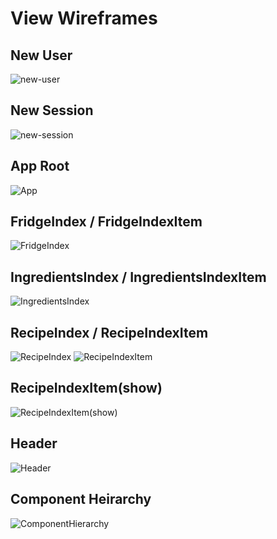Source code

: # View Wireframes

## New User
![new-user]

## New Session
![new-session]

## App Root
![App]

## FridgeIndex / FridgeIndexItem
![FridgeIndex]

## IngredientsIndex / IngredientsIndexItem
![IngredientsIndex]

## RecipeIndex / RecipeIndexItem
![RecipeIndex]
![RecipeIndexItem]

## RecipeIndexItem(show)
![RecipeIndexItem(show)]

## Header
![Header]

## Component Heirarchy
![ComponentHierarchy]

[new-user]: ./wireframes/new_user.png
[new-session]: ./wireframes/new_session.png
[app]: ./wireframes/App.png
[FridgeIndex]: ./wireframes/FridgeIndex.png
[IngredientsIndex]: ./wireframes/IngredientsIndex.png
[RecipeIndex]: ./wireframes/RecipeIndex.png
[RecipeIndexItem]: ./wireframes/RecipeIndexItem.png
[RecipeIndexItem(show)]: ./wireframes/RecipeIndexItem(show).png
[Header]: ./wireframes/HeaderView.png
[ComponentHierarchy]: ./wireframes/ComponentHierarchy.png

▸ **YOUR ASSIGNMENT**: Find "[RecipeIndexItem]: ./wireframes/RecipeIndexItem.png" in the data above, then repeat that line and all lines after it exactly, ending with the final line.

▸ **SOLUTION FOR THIS TASK**:
[RecipeIndexItem]: ./wireframes/RecipeIndexItem.png
[RecipeIndexItem(show)]: ./wireframes/RecipeIndexItem(show).png
[Header]: ./wireframes/HeaderView.png
[ComponentHierarchy]: ./wireframes/ComponentHierarchy.png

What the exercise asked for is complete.